Whether movement is exhaustive or incremental, or performed to begin the day, to end the day, or intermittently, it is a necessary, motivational change-of-pace.
5. Get enough sleep and practice conscious eating.
Do not discount the importance of getting the proper amount of sleep for your body. Without the requisite number of sleep hours we each need, our brains cannot properly function. This results in forgetfulness, distraction, and even visual impairment. Anticipate mood swings to accompany all of that, especially when you aren’t eating judiciously.
Sleeping and eating healthily require self-awareness, which is one reason why mental clarity is so crucial. But without rest and nourishment, we cannot achieve proper mental clarity, ad infinitum — see how this functions cyclically?
6. Be grateful.
The manifesting community regard gratefulness as the most central component to personal achievement and self-actualization. Whether you put stock in this belief system or not, gratefulness is a healthy practice.
Some people make lists on paper of three things for which they are grateful per day. You can think it or say it aloud — whatever works best for you. Just remember to feel gratefulness as you perceive these blessings, or else you aren’t doing it correctly. Detachment does not serve you in this activity. The goal is a mild sense of euphoria during the activity that will foster an uplifted mood and positive thoughts throughout the day.
7. Hold yourself accountable.
Set goals and keep them. Do so in a way that makes sense for you.
One technique is to make a list of obligations and activities based on the completion time each obligation or activity potentially requires. The downfall of this technique is you may not complete all of your tasks that day, and most people tend to save the most challenging ones for last.
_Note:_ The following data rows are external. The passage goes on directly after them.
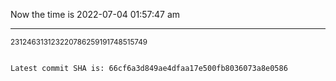 Now the time is 2022-07-04 01:57:47 am

---

<small>231246313123220786259191748515749</small>

```txt

Latest commit SHA is: 66cf6a3d849ae4dfaa17e500fb8036073a8e0586
```
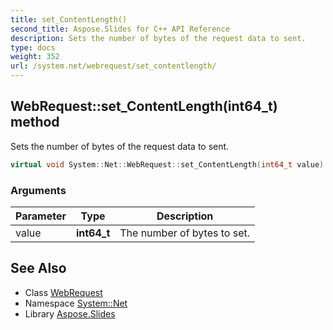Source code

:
 ```yaml
---
title: set_ContentLength()
second_title: Aspose.Slides for C++ API Reference
description: Sets the number of bytes of the request data to sent.
type: docs
weight: 352
url: /system.net/webrequest/set_contentlength/
---
```

## WebRequest::set_ContentLength(int64_t) method


Sets the number of bytes of the request data to sent.

```cpp
virtual void System::Net::WebRequest::set_ContentLength(int64_t value)
```


### Arguments

| Parameter | Type | Description |
| --- | --- | --- |
| value | **int64_t** | The number of bytes to set. |

## See Also

* Class [WebRequest](../)
* Namespace [System::Net](../../)
* Library [Aspose.Slides](../../../)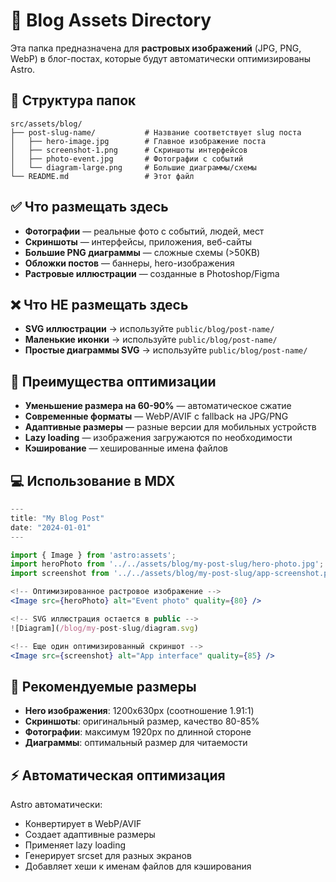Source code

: # 📁 Blog Assets Directory

Эта папка предназначена для **растровых изображений** (JPG, PNG, WebP) в блог-постах, которые будут автоматически оптимизированы Astro.

## 📂 Структура папок

```
src/assets/blog/
├── post-slug-name/           # Название соответствует slug поста
│   ├── hero-image.jpg        # Главное изображение поста
│   ├── screenshot-1.png      # Скриншоты интерфейсов
│   ├── photo-event.jpg       # Фотографии с событий
│   └── diagram-large.png     # Большие диаграммы/схемы
└── README.md                 # Этот файл
```

## ✅ Что размещать здесь

- **Фотографии** — реальные фото с событий, людей, мест
- **Скриншоты** — интерфейсы, приложения, веб-сайты  
- **Большие PNG диаграммы** — сложные схемы (>50KB)
- **Обложки постов** — баннеры, hero-изображения
- **Растровые иллюстрации** — созданные в Photoshop/Figma

## ❌ Что НЕ размещать здесь

- **SVG иллюстрации** → используйте `public/blog/post-name/`
- **Маленькие иконки** → используйте `public/blog/post-name/`
- **Простые диаграммы SVG** → используйте `public/blog/post-name/`

## 🚀 Преимущества оптимизации

- **Уменьшение размера на 60-90%** — автоматическое сжатие
- **Современные форматы** — WebP/AVIF с fallback на JPG/PNG
- **Адаптивные размеры** — разные версии для мобильных устройств
- **Lazy loading** — изображения загружаются по необходимости
- **Кэширование** — хешированные имена файлов

## 💻 Использование в MDX

```jsx
---
title: "My Blog Post"
date: "2024-01-01"
---

import { Image } from 'astro:assets';
import heroPhoto from '../../assets/blog/my-post-slug/hero-photo.jpg';
import screenshot from '../../assets/blog/my-post-slug/app-screenshot.png';

<!-- Оптимизированное растровое изображение -->
<Image src={heroPhoto} alt="Event photo" quality={80} />

<!-- SVG иллюстрация остается в public -->
![Diagram](/blog/my-post-slug/diagram.svg)

<!-- Еще один оптимизированный скриншот -->
<Image src={screenshot} alt="App interface" quality={85} />
```

## 📏 Рекомендуемые размеры

- **Hero изображения**: 1200x630px (соотношение 1.91:1)
- **Скриншоты**: оригинальный размер, качество 80-85%
- **Фотографии**: максимум 1920px по длинной стороне
- **Диаграммы**: оптимальный размер для читаемости

## ⚡ Автоматическая оптимизация

Astro автоматически:
- Конвертирует в WebP/AVIF
- Создает адаптивные размеры  
- Применяет lazy loading
- Генерирует srcset для разных экранов
- Добавляет хеши к именам файлов для кэширования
Another strategy is to block out time, for example, on Monday, Wednesday, and Friday for specific activities. Designate Tuesday and Thursday to other specified activities. The block scheduling method is effective for those who procrastinate or detract from course easily. A schedule can also include recreational activities, like baking a pie or watching a movie. It’s not all work during quarantine.
There are a myriad of ways to go about personal accountability, and the secret behind action is to start small and incentivize. Accountability matters because we slowly begin to feel lost without goals and aspirations. Over time, that adrift feeling can become disorientation, and disorientation can become a sense of purposelessness. Mental health practices seek to avoid such situations.
These are uncharted waters for millions-to-billions of us around the world. Know you are not alone, and take your mental health seriously. The outcome is in our control. We do not want to mess up our response because we are mentally, emotionally, or spiritually unwell. Lives are at stake.